A fresh ObjBuilder and CG function are created. The block is one host function of the block signature above, with a guest-PC-derived symbol name (emu_block_<16-hex-pc> — fixed width, the full 64-bit guest PC in hex). The encoding is a bijection on guest PCs: two translations of the same PC hash to the same symbol, and distinct PCs hash to distinct symbols within the linker's global pool.
ArchEmuOps.lift_block emits the body. The block returns the next guest PC; traps/exits are recorded in CPUState, not the return value, so the dispatcher observes them after the call.
CG is finalized, the object built, and a one-shot link session (output kind JIT) links it with emu_runtime_extern_resolver wired in. The block entry is looked up by symbol in the resulting KitJit.

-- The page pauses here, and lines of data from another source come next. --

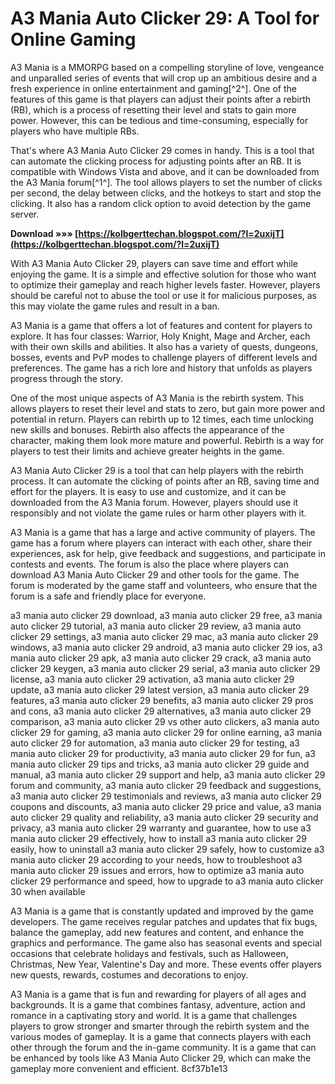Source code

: # A3 Mania Auto Clicker 29: A Tool for Online Gaming
 
A3 Mania is a MMORPG based on a compelling storyline of love, vengeance and unparalled series of events that will crop up an ambitious desire and a fresh experience in online entertainment and gaming[^2^]. One of the features of this game is that players can adjust their points after a rebirth (RB), which is a process of resetting their level and stats to gain more power. However, this can be tedious and time-consuming, especially for players who have multiple RBs.
 
That's where A3 Mania Auto Clicker 29 comes in handy. This is a tool that can automate the clicking process for adjusting points after an RB. It is compatible with Windows Vista and above, and it can be downloaded from the A3 Mania forum[^1^]. The tool allows players to set the number of clicks per second, the delay between clicks, and the hotkeys to start and stop the clicking. It also has a random click option to avoid detection by the game server.
 
**Download »»» [https://kolbgerttechan.blogspot.com/?l=2uxijT](https://kolbgerttechan.blogspot.com/?l=2uxijT)**


 
With A3 Mania Auto Clicker 29, players can save time and effort while enjoying the game. It is a simple and effective solution for those who want to optimize their gameplay and reach higher levels faster. However, players should be careful not to abuse the tool or use it for malicious purposes, as this may violate the game rules and result in a ban.

A3 Mania is a game that offers a lot of features and content for players to explore. It has four classes: Warrior, Holy Knight, Mage and Archer, each with their own skills and abilities. It also has a variety of quests, dungeons, bosses, events and PvP modes to challenge players of different levels and preferences. The game has a rich lore and history that unfolds as players progress through the story.
 
One of the most unique aspects of A3 Mania is the rebirth system. This allows players to reset their level and stats to zero, but gain more power and potential in return. Players can rebirth up to 12 times, each time unlocking new skills and bonuses. Rebirth also affects the appearance of the character, making them look more mature and powerful. Rebirth is a way for players to test their limits and achieve greater heights in the game.
 
A3 Mania Auto Clicker 29 is a tool that can help players with the rebirth process. It can automate the clicking of points after an RB, saving time and effort for the players. It is easy to use and customize, and it can be downloaded from the A3 Mania forum. However, players should use it responsibly and not violate the game rules or harm other players with it.

A3 Mania is a game that has a large and active community of players. The game has a forum where players can interact with each other, share their experiences, ask for help, give feedback and suggestions, and participate in contests and events. The forum is also the place where players can download A3 Mania Auto Clicker 29 and other tools for the game. The forum is moderated by the game staff and volunteers, who ensure that the forum is a safe and friendly place for everyone.
 
a3 mania auto clicker 29 download,  a3 mania auto clicker 29 free,  a3 mania auto clicker 29 tutorial,  a3 mania auto clicker 29 review,  a3 mania auto clicker 29 settings,  a3 mania auto clicker 29 mac,  a3 mania auto clicker 29 windows,  a3 mania auto clicker 29 android,  a3 mania auto clicker 29 ios,  a3 mania auto clicker 29 apk,  a3 mania auto clicker 29 crack,  a3 mania auto clicker 29 keygen,  a3 mania auto clicker 29 serial,  a3 mania auto clicker 29 license,  a3 mania auto clicker 29 activation,  a3 mania auto clicker 29 update,  a3 mania auto clicker 29 latest version,  a3 mania auto clicker 29 features,  a3 mania auto clicker 29 benefits,  a3 mania auto clicker 29 pros and cons,  a3 mania auto clicker 29 alternatives,  a3 mania auto clicker 29 comparison,  a3 mania auto clicker 29 vs other auto clickers,  a3 mania auto clicker 29 for gaming,  a3 mania auto clicker 29 for online earning,  a3 mania auto clicker 29 for automation,  a3 mania auto clicker 29 for testing,  a3 mania auto clicker 29 for productivity,  a3 mania auto clicker 29 for fun,  a3 mania auto clicker 29 tips and tricks,  a3 mania auto clicker 29 guide and manual,  a3 mania auto clicker 29 support and help,  a3 mania auto clicker 29 forum and community,  a3 mania auto clicker 29 feedback and suggestions,  a3 mania auto clicker 29 testimonials and reviews,  a3 mania auto clicker 29 coupons and discounts,  a3 mania auto clicker 29 price and value,  a3 mania auto clicker 29 quality and reliability,  a3 mania auto clicker 29 security and privacy,  a3 mania auto clicker 29 warranty and guarantee,  how to use a3 mania auto clicker 29 effectively,  how to install a3 mania auto clicker 29 easily,  how to uninstall a3 mania auto clicker 29 safely,  how to customize a3 mania auto clicker 29 according to your needs,  how to troubleshoot a3 mania auto clicker 29 issues and errors,  how to optimize a3 mania auto clicker 29 performance and speed,  how to upgrade to a3 mania auto clicker 30 when available
 
A3 Mania is a game that is constantly updated and improved by the game developers. The game receives regular patches and updates that fix bugs, balance the gameplay, add new features and content, and enhance the graphics and performance. The game also has seasonal events and special occasions that celebrate holidays and festivals, such as Halloween, Christmas, New Year, Valentine's Day and more. These events offer players new quests, rewards, costumes and decorations to enjoy.
 
A3 Mania is a game that is fun and rewarding for players of all ages and backgrounds. It is a game that combines fantasy, adventure, action and romance in a captivating story and world. It is a game that challenges players to grow stronger and smarter through the rebirth system and the various modes of gameplay. It is a game that connects players with each other through the forum and the in-game community. It is a game that can be enhanced by tools like A3 Mania Auto Clicker 29, which can make the gameplay more convenient and efficient.
 8cf37b1e13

Each cold block is published as its own standalone one-block JIT image. The image is retained in the emu's jits vector (so its executable memory stays mapped for the emu's lifetime) and the block entry is inserted into the code cache. There is no cross-image relocation between blocks; control flows from block to block only through the dispatcher and the next-PC return value.

The code cache and invalidation

src/emu/runtime.c holds the cache: an open-addressed, linear-probe hash from guest PC to host entry, grown by doubling, never evicted, created lazily on first lookup (and requiring a wired JIT host).

Self-modifying / dynamically-patched guest code is handled through a generation counter on the address space. Writes to translated pages, dynamic relocations, and explicit invalidation all bump the generation and clear the per-page "translated" bit. kit_emu_lookup compares the cache's recorded generation against the address space's current generation; on mismatch it drops the entire cache and re-translates on demand. This is coarse but correct: stale host code is never executed.

Block chaining (design intent)

The shipping strategy is deliberately the simple one — every cold block is its own one-block JIT image, and all inter-block control flows through the dispatcher's next-PC return. This keeps invalidation trivial (drop a cache entry, the image stays mapped harmlessly) and reuses the JIT path unchanged, at the cost of a dispatcher round-trip per block edge.

A faster strategy is anticipated but not wired into the live loop: runtime.c defines EmuCodeRegion (an up-front PROT_NONE reservation with write/runtime dual-aliasing and a monotonic RX high-water mark) and a __emu_dispatch cross-block helper symbol. The intended shape is to bump-allocate translated blocks into one growing RX image and patch direct jumps between them in place (block chaining), falling back to __emu_dispatch for edges whose target is not yet translated. That would require incremental relocation into a shared image; the present design keeps blocks relocation-isolated so that the generation-counter invalidation can remain whole-cache.

Address-space mapping (image.c)

EmuAddrSpace (src/emu/image.c) is the only module that translates guest virtual addresses to host pointers. It is a sparse VM model: an ordered array of EmuMap regions with unmapped holes between them. There is no flat guest-base + offset; the host owns the storage for each map separately (heap-allocated bytes), so guest VAs need not be host-mapped at the same address.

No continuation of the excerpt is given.